**TASK PROMPT**
Your answer must be an exact transcription of every record.

**DATA RECORDS**
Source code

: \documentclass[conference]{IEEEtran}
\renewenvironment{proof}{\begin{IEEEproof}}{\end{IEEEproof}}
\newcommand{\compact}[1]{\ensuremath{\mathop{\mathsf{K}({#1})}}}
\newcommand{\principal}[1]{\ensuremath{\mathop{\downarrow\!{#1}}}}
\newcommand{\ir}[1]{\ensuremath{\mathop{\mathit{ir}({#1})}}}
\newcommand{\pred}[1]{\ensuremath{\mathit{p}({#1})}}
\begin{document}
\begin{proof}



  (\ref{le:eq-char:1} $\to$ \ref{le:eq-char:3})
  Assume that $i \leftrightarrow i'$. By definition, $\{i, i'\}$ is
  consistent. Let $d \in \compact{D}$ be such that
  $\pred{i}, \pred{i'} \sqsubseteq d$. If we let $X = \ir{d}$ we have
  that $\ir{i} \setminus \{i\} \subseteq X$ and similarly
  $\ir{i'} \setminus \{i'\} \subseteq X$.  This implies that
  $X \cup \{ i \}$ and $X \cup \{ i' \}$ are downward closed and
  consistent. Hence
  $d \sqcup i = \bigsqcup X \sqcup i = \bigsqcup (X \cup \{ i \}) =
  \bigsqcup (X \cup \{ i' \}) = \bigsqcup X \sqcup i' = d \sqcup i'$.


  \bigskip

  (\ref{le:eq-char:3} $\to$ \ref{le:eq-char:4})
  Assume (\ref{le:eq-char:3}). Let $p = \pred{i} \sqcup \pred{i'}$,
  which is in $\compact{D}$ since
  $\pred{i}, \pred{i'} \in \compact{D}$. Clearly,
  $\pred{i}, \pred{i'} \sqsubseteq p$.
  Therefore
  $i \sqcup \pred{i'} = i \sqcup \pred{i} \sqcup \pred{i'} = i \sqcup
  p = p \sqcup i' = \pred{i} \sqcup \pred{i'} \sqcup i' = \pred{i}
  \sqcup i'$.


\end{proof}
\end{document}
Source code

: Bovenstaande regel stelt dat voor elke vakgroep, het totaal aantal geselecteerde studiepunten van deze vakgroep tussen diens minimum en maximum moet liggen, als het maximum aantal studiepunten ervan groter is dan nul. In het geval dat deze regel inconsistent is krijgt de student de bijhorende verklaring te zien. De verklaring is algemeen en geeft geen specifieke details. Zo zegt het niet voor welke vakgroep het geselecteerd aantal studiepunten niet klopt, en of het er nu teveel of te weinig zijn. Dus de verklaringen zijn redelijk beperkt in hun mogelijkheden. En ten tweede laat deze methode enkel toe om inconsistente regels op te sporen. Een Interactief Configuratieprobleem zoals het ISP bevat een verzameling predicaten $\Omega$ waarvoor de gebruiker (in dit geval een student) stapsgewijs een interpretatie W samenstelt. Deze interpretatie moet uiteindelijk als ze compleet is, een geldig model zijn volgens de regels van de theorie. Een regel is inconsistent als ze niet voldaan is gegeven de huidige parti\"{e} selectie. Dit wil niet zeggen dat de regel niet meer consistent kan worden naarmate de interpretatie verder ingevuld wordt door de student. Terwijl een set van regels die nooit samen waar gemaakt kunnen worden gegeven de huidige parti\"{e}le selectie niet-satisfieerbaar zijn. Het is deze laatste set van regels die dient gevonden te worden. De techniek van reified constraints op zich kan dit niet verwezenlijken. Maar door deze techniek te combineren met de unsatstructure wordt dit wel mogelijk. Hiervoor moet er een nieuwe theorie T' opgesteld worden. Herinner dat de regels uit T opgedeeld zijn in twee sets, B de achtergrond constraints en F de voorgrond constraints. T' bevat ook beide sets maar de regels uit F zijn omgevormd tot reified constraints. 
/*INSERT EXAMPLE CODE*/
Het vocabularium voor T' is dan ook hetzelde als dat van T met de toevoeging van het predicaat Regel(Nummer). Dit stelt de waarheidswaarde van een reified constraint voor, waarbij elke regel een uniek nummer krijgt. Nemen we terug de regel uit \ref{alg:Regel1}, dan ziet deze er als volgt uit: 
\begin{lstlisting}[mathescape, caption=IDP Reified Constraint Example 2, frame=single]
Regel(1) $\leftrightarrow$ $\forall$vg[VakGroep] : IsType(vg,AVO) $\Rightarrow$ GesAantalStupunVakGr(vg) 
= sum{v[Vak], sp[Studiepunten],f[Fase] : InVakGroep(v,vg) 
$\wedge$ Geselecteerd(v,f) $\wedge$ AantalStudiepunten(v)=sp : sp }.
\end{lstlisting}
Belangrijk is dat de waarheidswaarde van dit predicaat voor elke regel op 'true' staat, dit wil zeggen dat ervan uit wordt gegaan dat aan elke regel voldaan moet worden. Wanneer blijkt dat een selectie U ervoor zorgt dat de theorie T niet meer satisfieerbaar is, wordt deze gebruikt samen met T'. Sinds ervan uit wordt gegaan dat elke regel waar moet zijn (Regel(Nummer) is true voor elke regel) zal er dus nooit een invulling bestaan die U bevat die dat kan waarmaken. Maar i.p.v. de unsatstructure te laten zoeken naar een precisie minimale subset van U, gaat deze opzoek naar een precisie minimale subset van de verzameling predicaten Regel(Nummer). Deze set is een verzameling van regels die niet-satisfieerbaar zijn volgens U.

**ANSWER FOR THE TASK**
Source code

: \documentclass[conference]{IEEEtran}
\renewenvironment{proof}{\begin{IEEEproof}}{\end{IEEEproof}}
\newcommand{\compact}[1]{\ensuremath{\mathop{\mathsf{K}({#1})}}}
\newcommand{\principal}[1]{\ensuremath{\mathop{\downarrow\!{#1}}}}
\newcommand{\ir}[1]{\ensuremath{\mathop{\mathit{ir}({#1})}}}
\newcommand{\pred}[1]{\ensuremath{\mathit{p}({#1})}}
\begin{document}
\begin{proof}



  (\ref{le:eq-char:1} $\to$ \ref{le:eq-char:3})
  Assume that $i \leftrightarrow i'$. By definition, $\{i, i'\}$ is
  consistent. Let $d \in \compact{D}$ be such that
  $\pred{i}, \pred{i'} \sqsubseteq d$. If we let $X = \ir{d}$ we have
  that $\ir{i} \setminus \{i\} \subseteq X$ and similarly
  $\ir{i'} \setminus \{i'\} \subseteq X$.  This implies that
  $X \cup \{ i \}$ and $X \cup \{ i' \}$ are downward closed and
  consistent. Hence
  $d \sqcup i = \bigsqcup X \sqcup i = \bigsqcup (X \cup \{ i \}) =
  \bigsqcup (X \cup \{ i' \}) = \bigsqcup X \sqcup i' = d \sqcup i'$.


  \bigskip

  (\ref{le:eq-char:3} $\to$ \ref{le:eq-char:4})
  Assume (\ref{le:eq-char:3}). Let $p = \pred{i} \sqcup \pred{i'}$,
  which is in $\compact{D}$ since
  $\pred{i}, \pred{i'} \in \compact{D}$. Clearly,
  $\pred{i}, \pred{i'} \sqsubseteq p$.
  Therefore
  $i \sqcup \pred{i'} = i \sqcup \pred{i} \sqcup \pred{i'} = i \sqcup
  p = p \sqcup i' = \pred{i} \sqcup \pred{i'} \sqcup i' = \pred{i}
  \sqcup i'$.


\end{proof}
\end{document}
Source code

: Bovenstaande regel stelt dat voor elke vakgroep, het totaal aantal geselecteerde studiepunten van deze vakgroep tussen diens minimum en maximum moet liggen, als het maximum aantal studiepunten ervan groter is dan nul. In het geval dat deze regel inconsistent is krijgt de student de bijhorende verklaring te zien. De verklaring is algemeen en geeft geen specifieke details. Zo zegt het niet voor welke vakgroep het geselecteerd aantal studiepunten niet klopt, en of het er nu teveel of te weinig zijn. Dus de verklaringen zijn redelijk beperkt in hun mogelijkheden. En ten tweede laat deze methode enkel toe om inconsistente regels op te sporen. Een Interactief Configuratieprobleem zoals het ISP bevat een verzameling predicaten $\Omega$ waarvoor de gebruiker (in dit geval een student) stapsgewijs een interpretatie W samenstelt. Deze interpretatie moet uiteindelijk als ze compleet is, een geldig model zijn volgens de regels van de theorie. Een regel is inconsistent als ze niet voldaan is gegeven de huidige parti\"{e} selectie. Dit wil niet zeggen dat de regel niet meer consistent kan worden naarmate de interpretatie verder ingevuld wordt door de student. Terwijl een set van regels die nooit samen waar gemaakt kunnen worden gegeven de huidige parti\"{e}le selectie niet-satisfieerbaar zijn. Het is deze laatste set van regels die dient gevonden te worden. De techniek van reified constraints op zich kan dit niet verwezenlijken. Maar door deze techniek te combineren met de unsatstructure wordt dit wel mogelijk. Hiervoor moet er een nieuwe theorie T' opgesteld worden. Herinner dat de regels uit T opgedeeld zijn in twee sets, B de achtergrond constraints en F de voorgrond constraints. T' bevat ook beide sets maar de regels uit F zijn omgevormd tot reified constraints. 
/*INSERT EXAMPLE CODE*/
Het vocabularium voor T' is dan ook hetzelde als dat van T met de toevoeging van het predicaat Regel(Nummer). Dit stelt de waarheidswaarde van een reified constraint voor, waarbij elke regel een uniek nummer krijgt. Nemen we terug de regel uit \ref{alg:Regel1}, dan ziet deze er als volgt uit: 
\begin{lstlisting}[mathescape, caption=IDP Reified Constraint Example 2, frame=single]
Regel(1) $\leftrightarrow$ $\forall$vg[VakGroep] : IsType(vg,AVO) $\Rightarrow$ GesAantalStupunVakGr(vg) 
= sum{v[Vak], sp[Studiepunten],f[Fase] : InVakGroep(v,vg) 
$\wedge$ Geselecteerd(v,f) $\wedge$ AantalStudiepunten(v)=sp : sp }.
\end{lstlisting}
Belangrijk is dat de waarheidswaarde van dit predicaat voor elke regel op 'true' staat, dit wil zeggen dat ervan uit wordt gegaan dat aan elke regel voldaan moet worden. Wanneer blijkt dat een selectie U ervoor zorgt dat de theorie T niet meer satisfieerbaar is, wordt deze gebruikt samen met T'. Sinds ervan uit wordt gegaan dat elke regel waar moet zijn (Regel(Nummer) is true voor elke regel) zal er dus nooit een invulling bestaan die U bevat die dat kan waarmaken. Maar i.p.v. de unsatstructure te laten zoeken naar een precisie minimale subset van U, gaat deze opzoek naar een precisie minimale subset van de verzameling predicaten Regel(Nummer). Deze set is een verzameling van regels die niet-satisfieerbaar zijn volgens U.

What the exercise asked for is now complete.